TASK DIRECTIONS:
From the listing below, output only the lines starting at the line that has "- [x] [Introducción" and ending at the line that has "- [x] [Economía", exactly as they appear, ends included.

START RECORDS PROVIDED

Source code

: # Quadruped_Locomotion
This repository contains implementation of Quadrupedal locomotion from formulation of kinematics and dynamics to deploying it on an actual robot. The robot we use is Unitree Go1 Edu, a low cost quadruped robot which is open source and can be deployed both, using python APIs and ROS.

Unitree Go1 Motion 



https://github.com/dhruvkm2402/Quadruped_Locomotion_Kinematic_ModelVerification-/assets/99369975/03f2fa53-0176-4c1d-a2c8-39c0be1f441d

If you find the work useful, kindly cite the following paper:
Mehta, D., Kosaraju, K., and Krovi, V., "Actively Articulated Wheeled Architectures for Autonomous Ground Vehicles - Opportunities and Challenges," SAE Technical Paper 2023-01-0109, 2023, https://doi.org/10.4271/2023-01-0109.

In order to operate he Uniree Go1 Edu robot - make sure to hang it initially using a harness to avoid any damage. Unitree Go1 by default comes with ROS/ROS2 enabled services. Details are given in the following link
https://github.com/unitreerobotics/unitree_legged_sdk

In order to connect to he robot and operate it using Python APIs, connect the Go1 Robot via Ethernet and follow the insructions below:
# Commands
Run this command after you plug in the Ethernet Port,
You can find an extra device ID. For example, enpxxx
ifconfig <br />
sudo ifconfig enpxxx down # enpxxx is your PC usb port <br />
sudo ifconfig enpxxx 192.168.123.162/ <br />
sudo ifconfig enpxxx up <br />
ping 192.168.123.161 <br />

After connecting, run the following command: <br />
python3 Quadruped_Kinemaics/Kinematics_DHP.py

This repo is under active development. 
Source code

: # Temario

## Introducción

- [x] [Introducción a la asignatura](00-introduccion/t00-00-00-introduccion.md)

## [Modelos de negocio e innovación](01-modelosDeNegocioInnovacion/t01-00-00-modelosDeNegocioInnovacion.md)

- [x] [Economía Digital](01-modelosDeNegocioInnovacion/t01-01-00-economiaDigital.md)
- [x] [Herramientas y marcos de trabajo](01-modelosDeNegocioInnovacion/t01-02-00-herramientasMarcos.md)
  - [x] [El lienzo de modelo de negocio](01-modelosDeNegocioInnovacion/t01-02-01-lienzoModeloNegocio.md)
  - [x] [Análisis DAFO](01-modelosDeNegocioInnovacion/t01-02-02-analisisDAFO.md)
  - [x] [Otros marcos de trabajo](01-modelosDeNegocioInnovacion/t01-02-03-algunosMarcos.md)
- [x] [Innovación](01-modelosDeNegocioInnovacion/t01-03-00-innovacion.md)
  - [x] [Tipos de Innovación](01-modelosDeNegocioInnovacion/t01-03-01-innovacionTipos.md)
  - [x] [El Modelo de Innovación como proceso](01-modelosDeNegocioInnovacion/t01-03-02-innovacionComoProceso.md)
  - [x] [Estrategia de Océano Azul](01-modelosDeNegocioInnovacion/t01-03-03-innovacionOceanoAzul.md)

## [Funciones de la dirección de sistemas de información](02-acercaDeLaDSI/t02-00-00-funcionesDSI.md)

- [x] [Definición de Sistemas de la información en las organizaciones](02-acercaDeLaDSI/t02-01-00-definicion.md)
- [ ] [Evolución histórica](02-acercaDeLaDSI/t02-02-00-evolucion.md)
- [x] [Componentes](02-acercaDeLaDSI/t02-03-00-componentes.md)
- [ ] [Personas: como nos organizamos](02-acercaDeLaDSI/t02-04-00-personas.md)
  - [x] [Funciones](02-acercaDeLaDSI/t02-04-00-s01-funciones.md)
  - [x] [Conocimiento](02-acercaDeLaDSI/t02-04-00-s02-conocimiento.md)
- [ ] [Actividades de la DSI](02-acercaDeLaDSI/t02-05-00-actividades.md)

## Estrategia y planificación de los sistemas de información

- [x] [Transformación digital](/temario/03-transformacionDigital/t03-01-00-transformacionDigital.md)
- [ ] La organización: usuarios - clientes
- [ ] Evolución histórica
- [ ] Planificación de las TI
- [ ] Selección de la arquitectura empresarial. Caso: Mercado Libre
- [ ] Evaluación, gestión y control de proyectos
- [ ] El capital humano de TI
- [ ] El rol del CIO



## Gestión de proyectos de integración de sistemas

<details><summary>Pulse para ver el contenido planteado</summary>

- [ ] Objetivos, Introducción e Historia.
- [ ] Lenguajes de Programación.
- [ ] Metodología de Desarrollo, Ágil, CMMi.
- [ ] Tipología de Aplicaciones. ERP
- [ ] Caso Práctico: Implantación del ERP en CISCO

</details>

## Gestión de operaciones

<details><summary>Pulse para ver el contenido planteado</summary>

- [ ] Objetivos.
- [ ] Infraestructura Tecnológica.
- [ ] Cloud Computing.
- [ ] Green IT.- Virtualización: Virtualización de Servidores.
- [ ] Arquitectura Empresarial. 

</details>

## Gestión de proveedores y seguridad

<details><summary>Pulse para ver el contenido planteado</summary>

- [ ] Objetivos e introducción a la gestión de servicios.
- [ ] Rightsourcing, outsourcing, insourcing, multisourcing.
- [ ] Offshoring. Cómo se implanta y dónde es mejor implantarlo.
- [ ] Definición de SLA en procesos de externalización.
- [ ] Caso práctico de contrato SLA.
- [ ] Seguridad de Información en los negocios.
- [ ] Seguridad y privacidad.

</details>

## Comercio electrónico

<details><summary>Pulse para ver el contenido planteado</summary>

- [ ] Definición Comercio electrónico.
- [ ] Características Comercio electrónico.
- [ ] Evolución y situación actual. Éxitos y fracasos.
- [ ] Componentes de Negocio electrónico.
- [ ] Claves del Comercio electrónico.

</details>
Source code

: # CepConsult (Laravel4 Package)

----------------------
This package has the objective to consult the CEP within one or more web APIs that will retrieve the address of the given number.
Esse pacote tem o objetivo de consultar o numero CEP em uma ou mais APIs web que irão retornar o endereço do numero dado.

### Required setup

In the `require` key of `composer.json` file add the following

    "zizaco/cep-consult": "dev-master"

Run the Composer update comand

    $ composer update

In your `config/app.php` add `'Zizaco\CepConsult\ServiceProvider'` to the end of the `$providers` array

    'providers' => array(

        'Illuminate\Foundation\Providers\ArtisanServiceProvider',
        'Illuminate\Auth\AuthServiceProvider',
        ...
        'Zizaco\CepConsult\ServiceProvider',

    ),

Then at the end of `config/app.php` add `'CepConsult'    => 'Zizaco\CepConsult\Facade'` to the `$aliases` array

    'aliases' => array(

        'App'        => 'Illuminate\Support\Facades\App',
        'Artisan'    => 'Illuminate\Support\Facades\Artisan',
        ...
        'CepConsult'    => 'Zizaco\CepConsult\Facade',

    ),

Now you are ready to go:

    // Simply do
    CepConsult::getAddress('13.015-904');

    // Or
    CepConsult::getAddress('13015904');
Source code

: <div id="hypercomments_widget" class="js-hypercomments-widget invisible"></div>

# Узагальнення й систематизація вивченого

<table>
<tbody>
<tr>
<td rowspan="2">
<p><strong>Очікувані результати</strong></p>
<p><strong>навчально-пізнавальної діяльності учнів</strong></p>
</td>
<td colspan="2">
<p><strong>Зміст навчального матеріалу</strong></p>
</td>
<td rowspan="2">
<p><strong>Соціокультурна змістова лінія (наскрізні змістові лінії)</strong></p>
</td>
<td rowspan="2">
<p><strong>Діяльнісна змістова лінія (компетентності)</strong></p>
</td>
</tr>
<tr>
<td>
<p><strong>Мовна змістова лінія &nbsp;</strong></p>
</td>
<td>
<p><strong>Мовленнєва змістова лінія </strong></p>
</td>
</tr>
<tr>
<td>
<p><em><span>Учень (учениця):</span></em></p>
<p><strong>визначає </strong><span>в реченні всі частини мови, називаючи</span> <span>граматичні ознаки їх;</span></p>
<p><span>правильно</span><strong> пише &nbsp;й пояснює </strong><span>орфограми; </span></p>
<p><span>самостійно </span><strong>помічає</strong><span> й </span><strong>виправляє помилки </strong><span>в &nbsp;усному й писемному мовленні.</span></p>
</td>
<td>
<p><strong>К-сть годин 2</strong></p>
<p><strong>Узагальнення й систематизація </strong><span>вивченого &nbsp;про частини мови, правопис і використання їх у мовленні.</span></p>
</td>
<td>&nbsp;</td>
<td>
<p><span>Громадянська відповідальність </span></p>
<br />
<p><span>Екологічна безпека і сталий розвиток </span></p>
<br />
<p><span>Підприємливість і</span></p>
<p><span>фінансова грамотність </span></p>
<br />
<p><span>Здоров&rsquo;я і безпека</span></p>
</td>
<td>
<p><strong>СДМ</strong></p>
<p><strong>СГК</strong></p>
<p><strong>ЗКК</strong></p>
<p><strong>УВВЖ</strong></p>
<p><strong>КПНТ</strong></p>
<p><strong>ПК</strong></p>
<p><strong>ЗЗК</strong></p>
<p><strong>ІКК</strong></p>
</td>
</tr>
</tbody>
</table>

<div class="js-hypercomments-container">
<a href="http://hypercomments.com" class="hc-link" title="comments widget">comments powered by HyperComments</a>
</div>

END RECORDS PROVIDED
START RECORDS PROVIDED

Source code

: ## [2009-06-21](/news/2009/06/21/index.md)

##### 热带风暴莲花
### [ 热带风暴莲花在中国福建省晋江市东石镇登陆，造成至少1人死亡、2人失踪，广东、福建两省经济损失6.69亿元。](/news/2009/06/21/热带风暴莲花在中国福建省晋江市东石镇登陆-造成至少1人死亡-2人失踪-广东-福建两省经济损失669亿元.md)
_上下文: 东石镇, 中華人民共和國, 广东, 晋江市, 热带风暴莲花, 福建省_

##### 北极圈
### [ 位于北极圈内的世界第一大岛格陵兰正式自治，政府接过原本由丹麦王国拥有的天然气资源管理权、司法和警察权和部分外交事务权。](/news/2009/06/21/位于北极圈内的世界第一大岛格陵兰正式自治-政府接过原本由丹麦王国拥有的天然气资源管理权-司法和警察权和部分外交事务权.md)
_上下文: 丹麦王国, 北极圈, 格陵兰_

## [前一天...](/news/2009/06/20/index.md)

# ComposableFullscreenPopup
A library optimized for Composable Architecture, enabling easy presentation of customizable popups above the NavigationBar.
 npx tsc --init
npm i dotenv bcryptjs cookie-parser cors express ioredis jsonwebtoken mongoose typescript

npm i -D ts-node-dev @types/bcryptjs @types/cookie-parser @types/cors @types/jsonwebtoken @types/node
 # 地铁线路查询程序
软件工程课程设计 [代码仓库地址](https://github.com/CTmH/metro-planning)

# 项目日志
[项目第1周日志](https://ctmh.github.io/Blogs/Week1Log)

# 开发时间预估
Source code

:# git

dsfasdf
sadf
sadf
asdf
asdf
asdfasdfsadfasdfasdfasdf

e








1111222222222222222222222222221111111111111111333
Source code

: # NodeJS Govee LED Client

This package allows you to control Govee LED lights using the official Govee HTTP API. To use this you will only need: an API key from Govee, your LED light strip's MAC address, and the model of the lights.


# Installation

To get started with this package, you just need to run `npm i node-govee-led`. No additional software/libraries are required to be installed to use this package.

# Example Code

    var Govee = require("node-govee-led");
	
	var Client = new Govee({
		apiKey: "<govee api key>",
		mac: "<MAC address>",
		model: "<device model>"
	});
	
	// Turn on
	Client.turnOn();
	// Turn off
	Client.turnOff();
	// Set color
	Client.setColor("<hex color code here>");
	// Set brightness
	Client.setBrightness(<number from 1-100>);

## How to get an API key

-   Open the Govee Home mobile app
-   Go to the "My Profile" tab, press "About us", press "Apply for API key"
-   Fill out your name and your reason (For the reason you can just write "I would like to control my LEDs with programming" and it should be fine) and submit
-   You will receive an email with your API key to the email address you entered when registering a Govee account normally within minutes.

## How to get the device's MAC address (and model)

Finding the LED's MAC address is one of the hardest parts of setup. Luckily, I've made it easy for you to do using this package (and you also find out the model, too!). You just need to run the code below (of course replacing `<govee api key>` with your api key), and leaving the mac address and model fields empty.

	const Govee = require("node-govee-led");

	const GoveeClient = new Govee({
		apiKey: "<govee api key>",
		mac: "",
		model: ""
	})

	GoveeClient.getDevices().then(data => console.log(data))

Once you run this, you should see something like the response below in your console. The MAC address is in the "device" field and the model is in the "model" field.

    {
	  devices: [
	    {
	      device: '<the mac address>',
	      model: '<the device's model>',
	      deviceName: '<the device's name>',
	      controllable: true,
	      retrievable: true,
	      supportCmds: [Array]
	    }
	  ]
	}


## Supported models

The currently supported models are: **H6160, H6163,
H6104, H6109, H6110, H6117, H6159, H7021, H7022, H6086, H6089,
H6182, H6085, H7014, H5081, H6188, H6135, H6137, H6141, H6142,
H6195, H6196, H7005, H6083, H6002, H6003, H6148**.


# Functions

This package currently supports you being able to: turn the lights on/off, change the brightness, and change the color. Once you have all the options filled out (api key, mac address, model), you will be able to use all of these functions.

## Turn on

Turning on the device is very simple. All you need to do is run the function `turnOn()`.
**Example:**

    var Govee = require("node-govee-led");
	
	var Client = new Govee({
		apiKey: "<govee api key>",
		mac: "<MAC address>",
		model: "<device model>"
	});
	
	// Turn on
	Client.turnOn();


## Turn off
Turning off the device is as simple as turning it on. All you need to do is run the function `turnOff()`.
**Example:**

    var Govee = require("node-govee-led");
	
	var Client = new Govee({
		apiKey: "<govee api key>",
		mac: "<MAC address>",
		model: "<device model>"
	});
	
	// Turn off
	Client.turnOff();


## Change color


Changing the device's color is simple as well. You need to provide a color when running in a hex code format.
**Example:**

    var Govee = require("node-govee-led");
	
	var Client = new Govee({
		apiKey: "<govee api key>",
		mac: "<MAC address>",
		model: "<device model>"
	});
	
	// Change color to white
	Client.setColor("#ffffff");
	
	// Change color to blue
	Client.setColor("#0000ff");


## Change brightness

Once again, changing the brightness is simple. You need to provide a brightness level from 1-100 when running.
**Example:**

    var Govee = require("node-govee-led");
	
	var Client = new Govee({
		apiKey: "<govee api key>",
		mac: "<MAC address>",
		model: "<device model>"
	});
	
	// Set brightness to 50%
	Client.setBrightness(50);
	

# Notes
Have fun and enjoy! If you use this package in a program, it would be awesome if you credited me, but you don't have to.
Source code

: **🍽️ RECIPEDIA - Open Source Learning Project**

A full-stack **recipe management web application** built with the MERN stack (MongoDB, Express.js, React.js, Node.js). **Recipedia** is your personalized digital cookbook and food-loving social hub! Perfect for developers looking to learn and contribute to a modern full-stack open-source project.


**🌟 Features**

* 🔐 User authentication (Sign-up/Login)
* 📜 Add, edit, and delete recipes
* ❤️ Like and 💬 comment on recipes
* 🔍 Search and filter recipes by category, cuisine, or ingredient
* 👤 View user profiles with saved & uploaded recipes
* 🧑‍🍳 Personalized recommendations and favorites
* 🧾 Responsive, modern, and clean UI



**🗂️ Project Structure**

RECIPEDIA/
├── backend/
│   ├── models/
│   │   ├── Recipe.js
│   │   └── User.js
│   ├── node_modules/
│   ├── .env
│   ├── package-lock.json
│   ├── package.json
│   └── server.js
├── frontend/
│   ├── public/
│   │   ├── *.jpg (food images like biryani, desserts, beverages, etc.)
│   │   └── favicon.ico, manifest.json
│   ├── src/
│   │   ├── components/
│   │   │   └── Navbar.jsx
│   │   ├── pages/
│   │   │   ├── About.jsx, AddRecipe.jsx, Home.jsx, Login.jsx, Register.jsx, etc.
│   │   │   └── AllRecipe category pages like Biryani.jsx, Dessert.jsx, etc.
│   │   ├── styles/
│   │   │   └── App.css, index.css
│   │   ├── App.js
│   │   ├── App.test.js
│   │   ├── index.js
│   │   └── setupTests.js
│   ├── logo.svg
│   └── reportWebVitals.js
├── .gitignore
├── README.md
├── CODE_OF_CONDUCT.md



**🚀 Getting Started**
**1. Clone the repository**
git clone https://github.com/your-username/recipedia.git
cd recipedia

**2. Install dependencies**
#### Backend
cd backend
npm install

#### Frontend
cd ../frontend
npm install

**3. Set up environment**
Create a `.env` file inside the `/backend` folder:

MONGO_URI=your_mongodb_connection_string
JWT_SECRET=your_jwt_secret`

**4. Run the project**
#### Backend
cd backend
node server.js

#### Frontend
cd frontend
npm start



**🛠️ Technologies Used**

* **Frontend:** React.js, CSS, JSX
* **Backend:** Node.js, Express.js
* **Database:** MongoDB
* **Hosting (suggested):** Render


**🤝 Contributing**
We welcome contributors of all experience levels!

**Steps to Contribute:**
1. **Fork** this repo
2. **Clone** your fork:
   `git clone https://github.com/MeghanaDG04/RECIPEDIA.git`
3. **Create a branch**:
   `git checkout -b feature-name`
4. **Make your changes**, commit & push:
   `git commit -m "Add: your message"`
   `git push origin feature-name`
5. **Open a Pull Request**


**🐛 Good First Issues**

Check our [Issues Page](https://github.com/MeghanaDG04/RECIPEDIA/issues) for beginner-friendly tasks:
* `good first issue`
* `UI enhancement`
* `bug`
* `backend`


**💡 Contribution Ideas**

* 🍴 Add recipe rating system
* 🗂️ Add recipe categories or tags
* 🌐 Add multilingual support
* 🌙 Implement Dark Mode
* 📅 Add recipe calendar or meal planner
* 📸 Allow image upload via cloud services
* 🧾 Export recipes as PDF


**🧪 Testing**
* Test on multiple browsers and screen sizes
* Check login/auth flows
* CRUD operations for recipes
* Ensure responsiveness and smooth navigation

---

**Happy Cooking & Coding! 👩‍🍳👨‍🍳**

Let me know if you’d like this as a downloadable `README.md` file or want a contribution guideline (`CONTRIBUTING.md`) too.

END RECORDS PROVIDED
START RECORDS PROVIDED

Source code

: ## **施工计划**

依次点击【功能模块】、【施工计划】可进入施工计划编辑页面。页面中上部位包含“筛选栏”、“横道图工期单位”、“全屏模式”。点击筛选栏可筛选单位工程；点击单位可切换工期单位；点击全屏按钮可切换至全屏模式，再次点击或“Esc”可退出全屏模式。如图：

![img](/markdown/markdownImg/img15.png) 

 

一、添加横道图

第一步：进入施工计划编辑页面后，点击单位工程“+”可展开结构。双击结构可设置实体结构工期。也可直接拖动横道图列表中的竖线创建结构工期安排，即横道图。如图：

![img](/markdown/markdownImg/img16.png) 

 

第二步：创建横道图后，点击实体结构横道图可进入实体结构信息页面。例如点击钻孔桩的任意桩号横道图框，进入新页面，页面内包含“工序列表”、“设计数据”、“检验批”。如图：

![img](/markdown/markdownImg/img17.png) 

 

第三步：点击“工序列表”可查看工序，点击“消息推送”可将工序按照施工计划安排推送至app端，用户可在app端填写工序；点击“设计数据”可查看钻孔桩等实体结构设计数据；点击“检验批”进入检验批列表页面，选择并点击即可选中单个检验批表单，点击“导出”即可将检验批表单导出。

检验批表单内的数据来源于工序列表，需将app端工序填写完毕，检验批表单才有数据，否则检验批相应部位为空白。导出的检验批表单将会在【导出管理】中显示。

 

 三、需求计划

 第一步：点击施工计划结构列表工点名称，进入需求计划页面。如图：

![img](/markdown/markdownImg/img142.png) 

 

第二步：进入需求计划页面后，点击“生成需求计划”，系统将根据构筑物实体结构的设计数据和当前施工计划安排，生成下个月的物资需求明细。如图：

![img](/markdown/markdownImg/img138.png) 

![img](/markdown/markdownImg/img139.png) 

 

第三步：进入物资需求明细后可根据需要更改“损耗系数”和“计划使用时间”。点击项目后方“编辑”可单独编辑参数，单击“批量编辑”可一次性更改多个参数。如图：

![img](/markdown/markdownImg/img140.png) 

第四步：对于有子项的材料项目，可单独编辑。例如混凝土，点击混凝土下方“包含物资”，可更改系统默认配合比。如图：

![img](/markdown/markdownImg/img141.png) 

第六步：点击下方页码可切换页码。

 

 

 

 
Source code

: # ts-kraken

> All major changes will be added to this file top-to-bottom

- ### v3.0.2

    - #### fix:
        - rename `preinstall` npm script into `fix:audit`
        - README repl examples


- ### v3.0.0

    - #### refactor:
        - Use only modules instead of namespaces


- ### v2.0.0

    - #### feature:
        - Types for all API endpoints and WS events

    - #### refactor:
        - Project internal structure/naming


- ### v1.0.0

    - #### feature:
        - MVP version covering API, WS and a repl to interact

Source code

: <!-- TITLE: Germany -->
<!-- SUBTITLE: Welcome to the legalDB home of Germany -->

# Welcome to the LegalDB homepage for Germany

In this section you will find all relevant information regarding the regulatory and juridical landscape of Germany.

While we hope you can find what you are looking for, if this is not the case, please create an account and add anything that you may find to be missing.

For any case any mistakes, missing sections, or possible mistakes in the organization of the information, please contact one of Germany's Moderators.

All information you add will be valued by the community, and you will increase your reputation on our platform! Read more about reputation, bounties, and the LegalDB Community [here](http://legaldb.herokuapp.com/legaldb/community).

END RECORDS PROVIDED

TASK ANSWER:
- [x] [Introducción a la asignatura](00-introduccion/t00-00-00-introduccion.md)

## [Modelos de negocio e innovación](01-modelosDeNegocioInnovacion/t01-00-00-modelosDeNegocioInnovacion.md)

- [x] [Economía Digital](01-modelosDeNegocioInnovacion/t01-01-00-economiaDigital.md)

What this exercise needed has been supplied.